Llegan a las primeras casas del pueblo. Los chiquillos y las mujeres se asoman a las puertas, las gallinas escapan cloqueando, los perros se guarecen. Un viejo, montado en una pollina, tiene que darle un fuerte tirón del ronzal y refugiarse en un callejón.
—Señor Alcalde, usted podría hacerme un favor. Desearíamos ir a comer a una fonda que me han dicho que se llama del Soldado; me han garantizado que dan muy buenas perdices, y no es razonable desaprovechar la ocasión…
—En ese caso, conviene que giremos en la plaza.
Baja el cristal de la ventanilla, asoma la cabeza y se dirige al chófer.
—Al llegar a la plaza gire por la calle que hay al otro lado de la iglesia. En la tercera casa hay un portalón; deténgase allí.
Mete la cabeza en el interior del auto y habla de nuevo al señor Gobernador.
—Buena cocina, desde luego. En cuanto a las perdices, no sé si habrán llegado tarde.
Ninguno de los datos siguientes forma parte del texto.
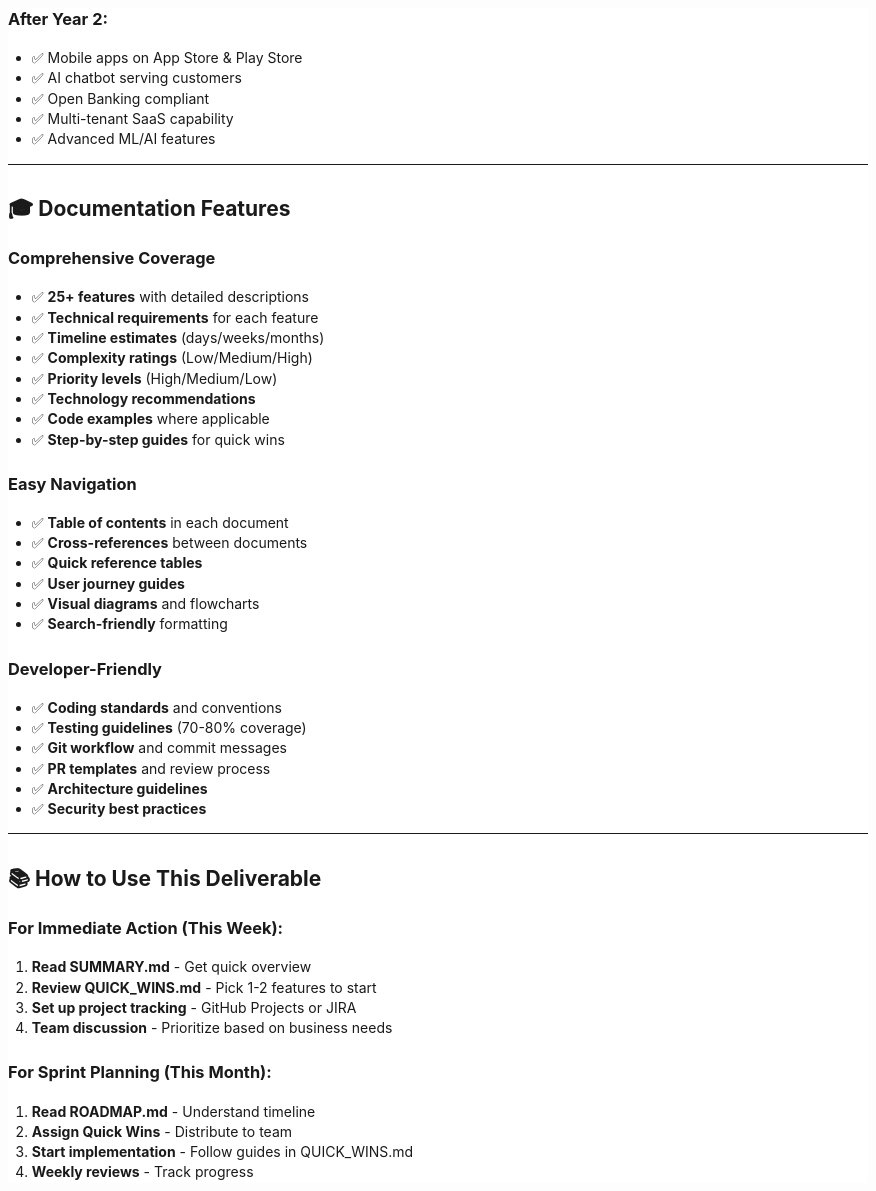 ### After Year 2:
- ✅ Mobile apps on App Store & Play Store
- ✅ AI chatbot serving customers
- ✅ Open Banking compliant
- ✅ Multi-tenant SaaS capability
- ✅ Advanced ML/AI features

---

## 🎓 Documentation Features

### Comprehensive Coverage
- ✅ **25+ features** with detailed descriptions
- ✅ **Technical requirements** for each feature
- ✅ **Timeline estimates** (days/weeks/months)
- ✅ **Complexity ratings** (Low/Medium/High)
- ✅ **Priority levels** (High/Medium/Low)
- ✅ **Technology recommendations**
- ✅ **Code examples** where applicable
- ✅ **Step-by-step guides** for quick wins

### Easy Navigation
- ✅ **Table of contents** in each document
- ✅ **Cross-references** between documents
- ✅ **Quick reference tables**
- ✅ **User journey guides**
- ✅ **Visual diagrams** and flowcharts
- ✅ **Search-friendly** formatting

### Developer-Friendly
- ✅ **Coding standards** and conventions
- ✅ **Testing guidelines** (70-80% coverage)
- ✅ **Git workflow** and commit messages
- ✅ **PR templates** and review process
- ✅ **Architecture guidelines**
- ✅ **Security best practices**

---

## 📚 How to Use This Deliverable

### For Immediate Action (This Week):
1. **Read SUMMARY.md** - Get quick overview
2. **Review QUICK_WINS.md** - Pick 1-2 features to start
3. **Set up project tracking** - GitHub Projects or JIRA
4. **Team discussion** - Prioritize based on business needs

### For Sprint Planning (This Month):
1. **Read ROADMAP.md** - Understand timeline
2. **Assign Quick Wins** - Distribute to team
3. **Start implementation** - Follow guides in QUICK_WINS.md
4. **Weekly reviews** - Track progress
Vendrán al entierro por lo menos ocho o nueve curas; no me extrañaría que las hubiesen acaparado todas. Esta noche habrá cena por todo lo alto.
—¡Vaya por Dios!
—Si no le molesta a usted, señor Gobernador, bajo con ustedes y le pregunto a la mujer del Soldado. De no quedarle alguna perdiz, yo me encargaré de buscarla. De algo me tiene que servir ser Alcalde, ya que no me ha servido para que aceptara mi invitación…
—Ese ofrecimiento sí que se lo acepto; cuando uno se ha hecho ilusión de algo… Y ésos de la sotana son capaces de zamparse un par de ellas por barba. Apresúrese usted, amigo mío, que como el señor Magistral llegue, no va a quedar una perdiz en cinco leguas a la redonda.